Голицыну стало жаль долее, по пунктам, составленным Ушаковым, расспрашивать эту бедную, еле дышавшую женщину.
– Послушайте, – сказал он, смигивая слезы и как бы вспомнив нечто более важное и настоятельное, – не до споров теперь… ваши силы падают… Мне не разрешено – но я велю вас перевести в другое, более просторное помещение, давать вам пищу с комендантской кухни… Не желаете ли духовника, чтобы… понимаете… все мы во власти божьей… чтобы приготовиться…
– К смерти, не правда ли? – перебила, качнув головой, пленница.
– Да, – ответил Голицын.
– Пришлите… вижу сама, пора…
– Кого желаете? – спросил, нагнувшись к ней, князь. – Католика, протестанта или нашей греко-российской веры?
– Я русская, – проговорила арестантка, – пришлите русского, православного.
«Итак, кончено! – мыслила она в следующую, как и прежние, бессонную ночь. – Мрак без рассвета, ужас без конца. Смерть… вот она близится, скоро… быть может, завтра… а они не утомились, допрашивают…»
Пленница привстала, облокотилась об изголовье кровати.
«Но кто же я, наконец? – спросила она себя, устремляя глаза на образ Спаса. – Ужели трудно дать себе отчет даже в эти, последние, быть может, минуты? Ужели, если я не та, за какую себя считала, я не сознаюсь в том? из-за чего? из чувства ли омерзения к ним, или из-за непомерного гнева и мести опозоренной ими, раздавленной женщины?»
И она старалась усиленно припомнить свое прошлое, допытываясь в нем мельчайших подробностей.
Ей представилась ее недавняя, веселая, роскошная жизнь, ряд успехов, выезды, приемы, вечера. Придворные, дипломаты, графы, владетельные князья.
«Сколько было поклонников! – мыслила она. – Из-за чего-нибудь они ухаживали за мною, предлагали мне свое сердце и достояние, искали моей руки… За красоту, за уменье нравиться, за ум? Но есть много красивых и умных, более меня ловких женщин; почему же князь Лимбургский не безумствовал с ними, не отдавал им, как мне, своих земель и замков, не водворял их в подаренных владениях? Почему именно ко мне льнули все эти Радзивиллы и Потоцкие, почему искал со мною встречи могучий фаворит бывшего русского двора Шувалов? Из-за чего меня окружали высоким, почти благоговейным почтением, жадно расспрашивали о прошлом? Да, я отмечена промыслом, избрана к чему-то особому, мне самой непонятному».

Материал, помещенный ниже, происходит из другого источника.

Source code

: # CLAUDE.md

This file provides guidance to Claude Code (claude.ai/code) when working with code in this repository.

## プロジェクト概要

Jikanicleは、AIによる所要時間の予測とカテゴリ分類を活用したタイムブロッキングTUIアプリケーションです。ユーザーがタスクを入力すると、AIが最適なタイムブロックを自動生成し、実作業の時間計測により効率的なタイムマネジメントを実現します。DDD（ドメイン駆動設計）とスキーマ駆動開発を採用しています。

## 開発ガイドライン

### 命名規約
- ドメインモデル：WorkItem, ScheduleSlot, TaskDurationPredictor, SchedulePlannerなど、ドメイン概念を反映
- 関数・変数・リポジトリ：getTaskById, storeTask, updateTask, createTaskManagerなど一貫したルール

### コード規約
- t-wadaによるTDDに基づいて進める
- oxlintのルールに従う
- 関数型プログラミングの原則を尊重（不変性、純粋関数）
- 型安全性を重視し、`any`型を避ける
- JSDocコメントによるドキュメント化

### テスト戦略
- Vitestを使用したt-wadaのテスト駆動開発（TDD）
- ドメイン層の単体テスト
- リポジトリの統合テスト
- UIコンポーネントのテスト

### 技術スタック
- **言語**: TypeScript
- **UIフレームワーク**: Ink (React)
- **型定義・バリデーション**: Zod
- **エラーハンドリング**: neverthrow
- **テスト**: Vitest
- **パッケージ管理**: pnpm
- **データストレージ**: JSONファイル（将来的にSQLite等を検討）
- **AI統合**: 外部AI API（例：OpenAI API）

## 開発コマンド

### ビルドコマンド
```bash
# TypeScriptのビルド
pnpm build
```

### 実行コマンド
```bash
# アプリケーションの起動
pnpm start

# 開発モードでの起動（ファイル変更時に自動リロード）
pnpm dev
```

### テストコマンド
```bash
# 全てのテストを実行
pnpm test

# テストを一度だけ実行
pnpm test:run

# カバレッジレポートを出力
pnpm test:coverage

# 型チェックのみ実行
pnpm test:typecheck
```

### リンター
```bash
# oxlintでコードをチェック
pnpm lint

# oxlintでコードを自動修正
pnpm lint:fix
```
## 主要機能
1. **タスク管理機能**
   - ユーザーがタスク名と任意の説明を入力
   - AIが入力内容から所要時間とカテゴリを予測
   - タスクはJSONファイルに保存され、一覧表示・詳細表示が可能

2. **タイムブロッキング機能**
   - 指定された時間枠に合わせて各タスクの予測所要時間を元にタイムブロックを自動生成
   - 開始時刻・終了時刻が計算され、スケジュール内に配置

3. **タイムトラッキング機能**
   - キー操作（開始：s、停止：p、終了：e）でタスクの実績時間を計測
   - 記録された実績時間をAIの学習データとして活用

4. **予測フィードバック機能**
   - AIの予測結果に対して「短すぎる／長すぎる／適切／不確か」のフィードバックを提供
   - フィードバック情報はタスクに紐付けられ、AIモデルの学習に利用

– Детство! в нем одном разгадка! – шептала пленница, хватаясь за отдаленнейшие, первые свои воспоминания. – В нем одном доказательства.
Но это детство было смутно и непонятно ей самой. Ей припоминалась глухая деревушка где-то на юге, в пустыне, большие тенистые деревья над невысоким жильем, огород, за ним – зеленые, безбрежные поля. Добрая, ласковая старуха ее кормила, одевала. Далее – переезд на мягко колыхавшейся, набитой душистым сеном подводе, долгий веселый путь через новые неоглядные поля, реки, горы и леса.
– Да кто же я, кто? – в отчаянии вскрикивала арестантка, рыдая и колотя себя в обезумевшую, отупелую голову. – Им нужны доказательства!.. Но где они? И что я могу прибавить к сказанному? Как могу отделить правду от навеянного жизнью вымысла? Может ли, наконец, заброшенное, слабое, беспомощное дитя знать о том, что от него со временем грозно потребуют ответа даже о самом его рождении? Суд надо мною насильный, неправый. И не мне помогать в разубеждении моих притеснителей. Пусть позорят, путают, ловят, добивают меня. Не я виновна в моем имени, в моем рождении… Я единственный живой свидетель своего прошлого; других свидетелей у них нет. Что же они злобствуют? У господа немало чудес. Ужели он в возмездие слабой, угнетаемой не явит чуда, не распахнет двери этого гроба-мешка, этой каменной, злодейской тюрьмы!..
Миновали теплые осенние дни. Настал дождливый суровый ноябрь.
Отец Петр Андреев, старший священник Казанского собора, был образованный, начитанный и еще не старый человек. Он осенью 1775 года ожидал из Чернигова дочь брата, свою крестницу Варю. Варя выехала в Петербург с другою, ей знакомою девушкой, имевшей надежду лично подать просьбу государыне по какому-то важному делу.
Домишко отца Петра, с антресолями и с крыльцом на улицу, стоял в мещанской слободке, сзади Казанского собора и боком ко двору гетмана Разумовского. Дубы и липы обширного гетманского сада укрывали его черепичную крышу, простирая густые, теперь безлистные ветви и над крошечным поповским двором.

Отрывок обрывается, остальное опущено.